J.P. Morgan Pushing Tax-Aware Strategies for the Rich

At J.P. Morgan & Co.'s private bank, tax time is not the moment to start worrying about taxes.

The bank's portfolio managers work to convince their clients to be concerned about tax liability long before April 15-and before they allocate their funds to investments.

"There is only one thing you can do about your 1996 taxes: pay them," said Jean L.P. Brunel, J.P. Morgan managing director and the bank's chief investment strategist for private clients worldwide.

Mr. Brunel and colleague Gordon Fowler have been working for three years to get more clients into "tax-aware" strategies, which seek to curb tax liability by limiting realized gains on trades in portfolios during a given year.

The bankers say they are pushed by clients' growing recognition that blindly seeking absolute return can result in a big hit to their wallets come tax time.

"Experience indicates that taxes will not take care of themselves. One out of eight funds beat the S&P 500 after taxes," Mr. Brunel said.

Many J.P. Morgan clients have already elected to use tax-aware strategies.

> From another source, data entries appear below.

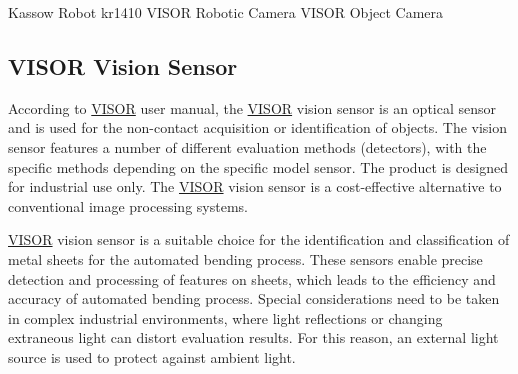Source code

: Kassow Robot kr1410
VISOR Robotic Camera
VISOR Object Camera

\subsection{VISOR\textsuperscript{\textregistered} Vision Sensor}
\label{sec:visor_3}

According to \hyperref[acro:VISOR]{VISOR}\textsuperscript{\textregistered} \cite[page 22]{visor_user_manual} user manual, the \hyperref[acro:VISOR]{VISOR}\textsuperscript{\textregistered} vision sensor is an optical sensor and is used for the non-contact acquisition or identification of objects.
The vision sensor features a number of different evaluation methods (detectors), with the specific methods
depending on the specific model sensor. The product is designed for industrial use only. The \hyperref[acro:VISOR]{VISOR}\textsuperscript{\textregistered} vision sensor is a cost-effective alternative to conventional image processing systems.

\hyperref[acro:VISOR]{VISOR}\textsuperscript{\textregistered} vision sensor is a suitable choice for the identification and classification of metal sheets for the automated bending process.
These sensors enable precise detection and processing of features on sheets, which leads to the efficiency and accuracy of automated bending process.
Special considerations need to be taken in complex industrial environments, where light reflections or changing extraneous light can distort evaluation results. For this reason, an external light source is used to protect against ambient light.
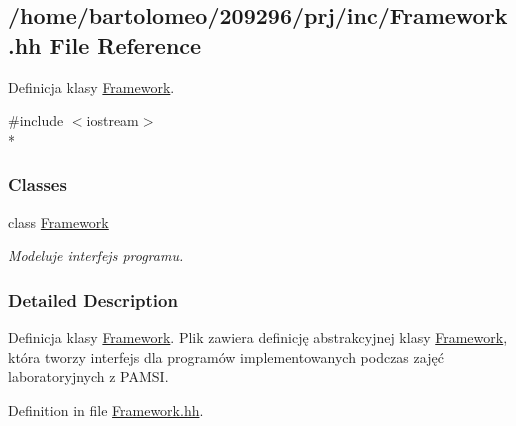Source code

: \hypertarget{_framework_8hh}{\subsection{/home/bartolomeo/209296/prj/inc/\-Framework.hh File Reference}
\label{_framework_8hh}
}


Definicja klasy \hyperlink{class_framework}{Framework}.  


{\ttfamily \#include $<$iostream$>$}\\*
\subsubsection*{Classes}
\begin{DoxyCompactItemize}
\item 
class \hyperlink{class_framework}{Framework}
\begin{DoxyCompactList}\small\item\em Modeluje interfejs programu. \end{DoxyCompactList}\end{DoxyCompactItemize}


\subsubsection{Detailed Description}
Definicja klasy \hyperlink{class_framework}{Framework}. Plik zawiera definicję abstrakcyjnej klasy \hyperlink{class_framework}{Framework}, która tworzy interfejs dla programów implementowanych podczas zajęć laboratoryjnych z P\-A\-M\-S\-I. 

Definition in file \hyperlink{_framework_8hh_source}{Framework.\-hh}.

After rolling out two tax-aware mutual funds earlier this year- the JPM Pierpont Tax Aware Disciplined Equity Fund and the JPM Pierpont Tax Aware Equity Fund-assets under management in the strategies top $10 billion.

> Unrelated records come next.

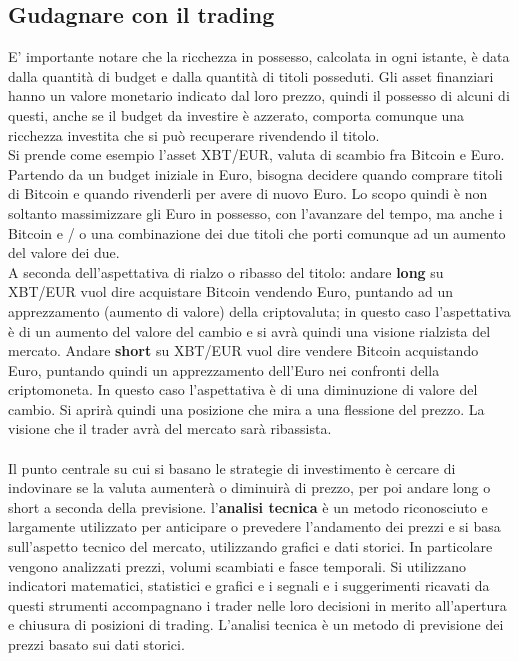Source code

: \documentclass{article}
\numberwithin{equation}{section}
\begin{document}
	\subsection{Gudagnare con il trading}
		E' importante notare che la ricchezza in possesso, calcolata in ogni istante, è data dalla quantità di budget e dalla quantità di titoli posseduti. Gli asset finanziari hanno un valore monetario indicato dal loro prezzo, quindi il possesso di alcuni di questi, anche se il budget da investire è azzerato, comporta comunque una ricchezza investita che si può recuperare rivendendo il titolo.\\
		Si prende come esempio l'asset XBT/EUR, valuta di scambio fra Bitcoin e Euro. Partendo da un budget iniziale in Euro, bisogna decidere quando comprare titoli di Bitcoin e quando rivenderli per avere di nuovo Euro. Lo scopo quindi è non soltanto massimizzare gli Euro in possesso, con l'avanzare del tempo, ma anche i Bitcoin e / o una combinazione dei due titoli che porti comunque ad un aumento del valore dei due.\\
		A seconda dell'aspettativa di rialzo o ribasso del titolo: andare \textbf{long} su XBT/EUR vuol dire acquistare Bitcoin vendendo Euro, puntando ad un apprezzamento (aumento di valore) della criptovaluta; in questo caso l’aspettativa è di un aumento del valore del cambio e si avrà quindi una visione rialzista del mercato. Andare \textbf{short} su XBT/EUR vuol dire vendere Bitcoin acquistando Euro, puntando quindi un apprezzamento dell'Euro nei confronti della criptomoneta. In questo caso l’aspettativa è di una diminuzione di valore del cambio. Si aprirà quindi una posizione che mira a una flessione del prezzo. La visione che il trader avrà del mercato sarà ribassista.\\~\\
		Il punto centrale su cui si basano le strategie di investimento è cercare di indovinare se la valuta aumenterà o diminuirà di prezzo, per poi andare long o short a seconda della previsione. l'\textbf{analisi tecnica} è un metodo riconosciuto e largamente utilizzato per anticipare o prevedere l'andamento dei prezzi e si basa sull'aspetto tecnico del mercato, utilizzando grafici e dati storici. In particolare vengono analizzati prezzi, volumi scambiati e fasce temporali. Si utilizzano indicatori matematici, statistici e grafici e i segnali e i suggerimenti ricavati da questi strumenti accompagnano i trader nelle loro decisioni in merito all'apertura e chiusura di posizioni di trading. L'analisi tecnica è un metodo di previsione dei prezzi basato sui dati storici.
\end{document}
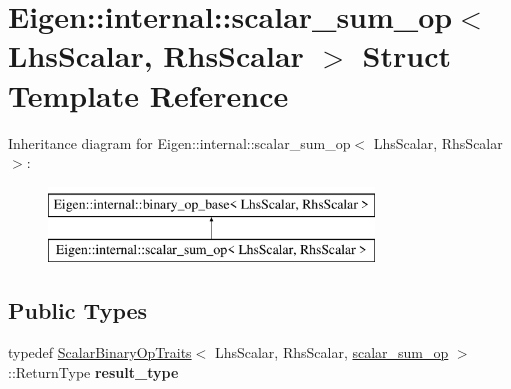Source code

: \hypertarget{struct_eigen_1_1internal_1_1scalar__sum__op}{}\section{Eigen\+::internal\+::scalar\+\_\+sum\+\_\+op$<$ Lhs\+Scalar, Rhs\+Scalar $>$ Struct Template Reference}
\label{struct_eigen_1_1internal_1_1scalar__sum__op}
Inheritance diagram for Eigen\+::internal\+::scalar\+\_\+sum\+\_\+op$<$ Lhs\+Scalar, Rhs\+Scalar $>$\+:\begin{figure}[H]
\begin{center}
\leavevmode
\includegraphics[height=2.000000cm]{struct_eigen_1_1internal_1_1scalar__sum__op}
\end{center}
\end{figure}
\subsection*{Public Types}
\begin{DoxyCompactItemize}
\item 
\mbox{\label{struct_eigen_1_1internal_1_1scalar__sum__op_a3e94ce74f8d5793ccbba403af196f95d}} 
typedef \mbox{\hyperlink{struct_eigen_1_1_scalar_binary_op_traits}{Scalar\+Binary\+Op\+Traits}}$<$ Lhs\+Scalar, Rhs\+Scalar, \mbox{\hyperlink{struct_eigen_1_1internal_1_1scalar__sum__op}{scalar\+\_\+sum\+\_\+op}} $>$\+::Return\+Type {\bfseries result\+\_\+type}
\end{DoxyCompactItemize}
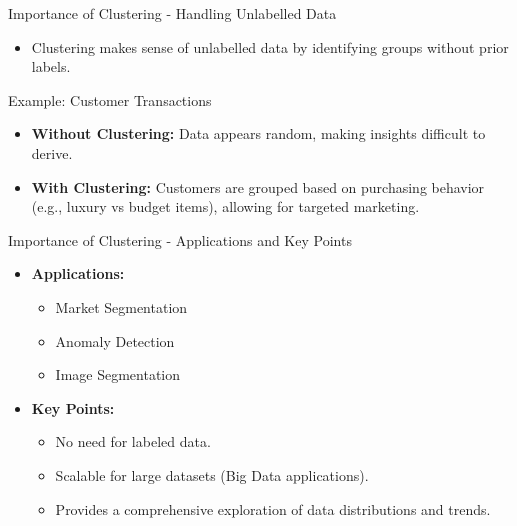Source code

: \documentclass[aspectratio=169]{beamer}
\begin{document}
\begin{frame}[fragile]{Importance of Clustering - Handling Unlabelled Data}
    \begin{itemize}
        \item Clustering makes sense of unlabelled data by identifying groups without prior labels.
    \end{itemize}

    \begin{block}{Example: Customer Transactions}
        \begin{itemize}
            \item \textbf{Without Clustering:} Data appears random, making insights difficult to derive.
            \item \textbf{With Clustering:} Customers are grouped based on purchasing behavior (e.g., luxury vs budget items), allowing for targeted marketing.
        \end{itemize}
    \end{block}
\end{frame}

\begin{frame}[fragile]{Importance of Clustering - Applications and Key Points}
    \begin{itemize}
        \item \textbf{Applications:} 
        \begin{itemize}
            \item Market Segmentation
            \item Anomaly Detection
            \item Image Segmentation
        \end{itemize}
        
        \item \textbf{Key Points:}
        \begin{itemize}
            \item No need for labeled data.
            \item Scalable for large datasets (Big Data applications).
            \item Provides a comprehensive exploration of data distributions and trends.
        \end{itemize}
    \end{itemize}
\end{frame}
\end{document}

J.P. Morgan's timing is right, according to the Institute for Private Investors, a New York-based networking, education, and research organization for wealthy individuals and their advisers.

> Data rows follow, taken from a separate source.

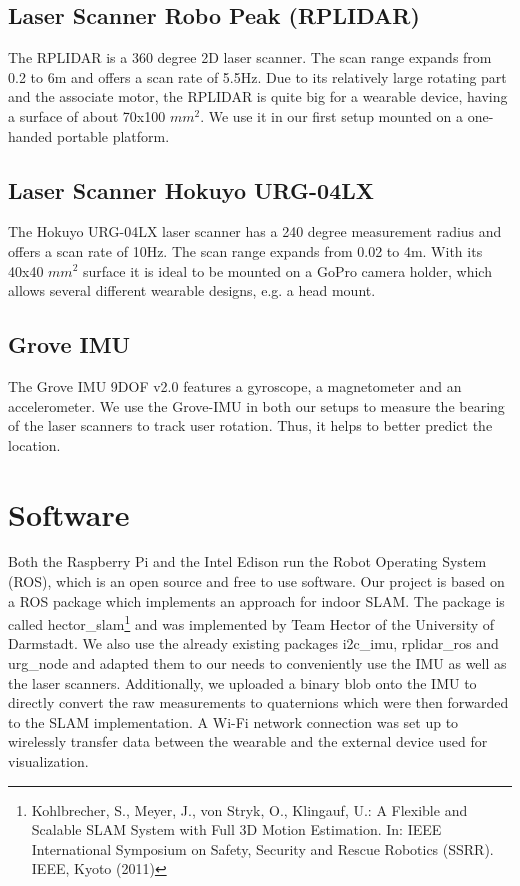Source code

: \documentclass{sigchi-ext}
\begin{document}
\subsection{Laser Scanner Robo Peak (RPLIDAR)}
The RPLIDAR is a 360 degree 2D laser scanner. The scan range expands from 0.2 to 6m and offers a scan rate of 5.5Hz. Due to its relatively large rotating part and the associate motor, the RPLIDAR is quite big for a wearable device, having a surface of about 70x100 $mm^2$. We use it in our first setup mounted on a one-handed portable platform.

\subsection{Laser Scanner Hokuyo URG-04LX}
The Hokuyo URG-04LX laser scanner has a 240 degree measurement radius and offers a scan rate of 10Hz. The scan range expands from 0.02 to 4m. With its 40x40 $mm^2$ surface it is ideal to be mounted on a GoPro camera holder, which allows several different wearable designs, e.g. a head mount.

\subsection{Grove IMU}
The Grove IMU 9DOF v2.0 features a gyroscope, a magnetometer and an accelerometer. We use the Grove-IMU in both our setups to measure the bearing of the laser scanners to track user rotation. Thus, it helps to better predict the location.

\section{Software}
Both the Raspberry Pi and the Intel Edison run the Robot Operating System (ROS), which is an open source and free to use software. Our project is based on a ROS package which implements an approach for indoor SLAM. The package is called hector\_slam\footnote{ Kohlbrecher, S., Meyer, J., von Stryk, O., Klingauf, U.: A Flexible and Scalable
SLAM System with Full 3D Motion Estimation. In: IEEE International Symposium
on Safety, Security and Rescue Robotics (SSRR). IEEE, Kyoto (2011)} and was implemented by Team Hector of the University of Darmstadt. We also use the already existing packages i2c\_imu, rplidar\_ros and urg\_node and adapted them to our needs to conveniently use the IMU as well as the laser scanners. Additionally, we uploaded a binary blob onto the IMU to directly convert the raw measurements to quaternions which were then forwarded to the SLAM implementation. A Wi-Fi network connection was set up to wirelessly transfer data between the wearable and the external device used for visualization.
\end{document}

Seventy percent of its nonadviser members, who each have at least $10 million of assets, stated in a survey last year that they expect their equity managers to manage portfolios with taxes in mind.

"In the old days, everyone looked at managers' net of fees, but on a pretax basis," said Robert Rowan, director of the Institute for Private Investors.

"What they began to find is some of the managers began to look very different on an after-tax basis," he added. "Fees and taxes are two of the biggest things that weigh down their portfolios."

In the survey, the average institute member rated the importance of tax implications a 3 on a scale of 1 to 5. The track record of money managers rated a 4.2, while fees rated less than 3.

"People are getting more sensitized to the effect of taxes," said Mr. Fowler, J.P. Morgan's managing director for U.S. private client investment management. "And if we have a less spectacular or normal stock market, people are going to be looking at ways of adding value."